• **Activity**
Please reproduce, exactly as given, the lines running from the start of the data to the line containing "PRE-Heart Beat Count", inclusive, and omit the pictures.

################

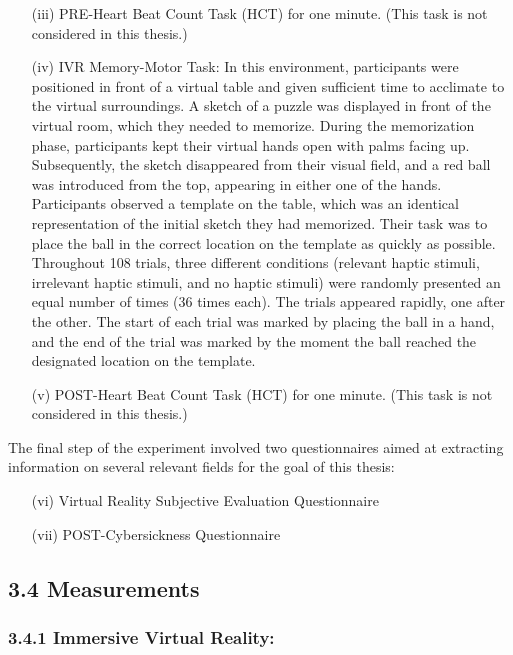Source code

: \documentclass[12pt,oneside,openright]{report}
\begin{document}
\begin{enumerate}
\item[(iii)] PRE-Heart Beat Count Task (HCT) for one minute. (This task is not considered in this thesis.)
\item[(iv)] IVR Memory-Motor Task: In this environment, participants were positioned in front of a virtual table and given sufficient time to acclimate to the virtual surroundings. A sketch of a puzzle was displayed in front of the virtual room, which they needed to memorize. During the memorization phase, participants kept their virtual hands open with palms facing up. Subsequently, the sketch disappeared from their visual field, and a red ball was introduced from the top, appearing in either one of the hands. Participants observed a template on the table, which was an identical representation of the initial sketch they had memorized. Their task was to place the ball in the correct location on the template as quickly as possible. Throughout 108 trials, three different conditions (relevant haptic stimuli, irrelevant haptic stimuli, and no haptic stimuli) were randomly presented an equal number of times (36 times each). The trials appeared rapidly, one after the other. The start of each trial was marked by placing the ball in a hand, and the end of the trial was marked by the moment the ball reached the designated location on the template.
\item[(v)] POST-Heart Beat Count Task (HCT) for one minute. (This task is not considered in this thesis.)
\end{enumerate}

The final step of the experiment involved two questionnaires aimed at extracting information on several relevant fields for the goal of this thesis:

\begin{enumerate}
\item[(vi)] Virtual Reality Subjective Evaluation Questionnaire
\item[(vii)] POST-Cybersickness Questionnaire
\end{enumerate}

\subsection*{3.4 Measurements}

\subsubsection*{3.4.1 Immersive Virtual Reality:}
\end{document}
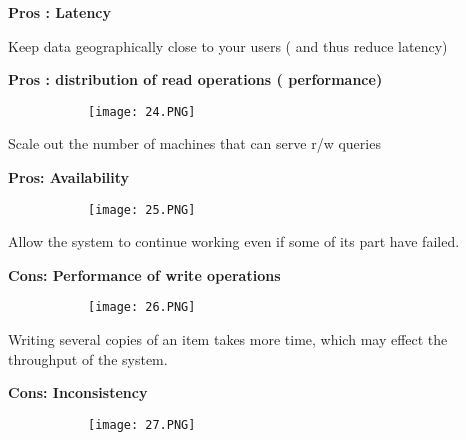 \documentclass{article}
\begin{document}
\vspace{3mm}
\textbf{Pros : Latency}
\vspace{2mm}

Keep data geographically close to your users ( and thus reduce latency)

\vspace{3mm}
\textbf{Pros : distribution of read operations ( performance) }
\vspace{2mm}

\begin{figure}[ht!]
  \centering
  \begin{subfigure}[b]{0.35\linewidth}
    \texttt{[image: 24.PNG]}
  \end{subfigure}
\end{figure}

Scale out the number of machines that can serve r/w queries

\vspace{3mm}
\textbf{Pros: Availability }
\vspace{2mm}


\begin{figure}[ht!]
  \centering
  \begin{subfigure}[b]{0.35\linewidth}
    \texttt{[image: 25.PNG]}
  \end{subfigure}
\end{figure}

Allow the system to continue working even if some of its part have failed.


\vspace{3mm}
\textbf{Cons: Performance of write operations }
\vspace{2mm}

\begin{figure}[ht!]
  \centering
  \begin{subfigure}[b]{0.35\linewidth}
    \texttt{[image: 26.PNG]}
  \end{subfigure}
\end{figure}

Writing several copies of an item takes more time, which may effect the throughput of the system.

\vspace{3mm}
\textbf{Cons: Inconsistency }
\vspace{2mm}

\begin{figure}[ht!]
  \centering
  \begin{subfigure}[b]{0.35\linewidth}
    \texttt{[image: 27.PNG]}
  \end{subfigure}
\end{figure}
\end{document}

################

• **Solution**
Source code

: \documentclass[12pt,oneside,openright]{report}
\begin{document}
\begin{enumerate}
\item[(iii)] PRE-Heart Beat Count Task (HCT) for one minute. (This task is not considered in this thesis.)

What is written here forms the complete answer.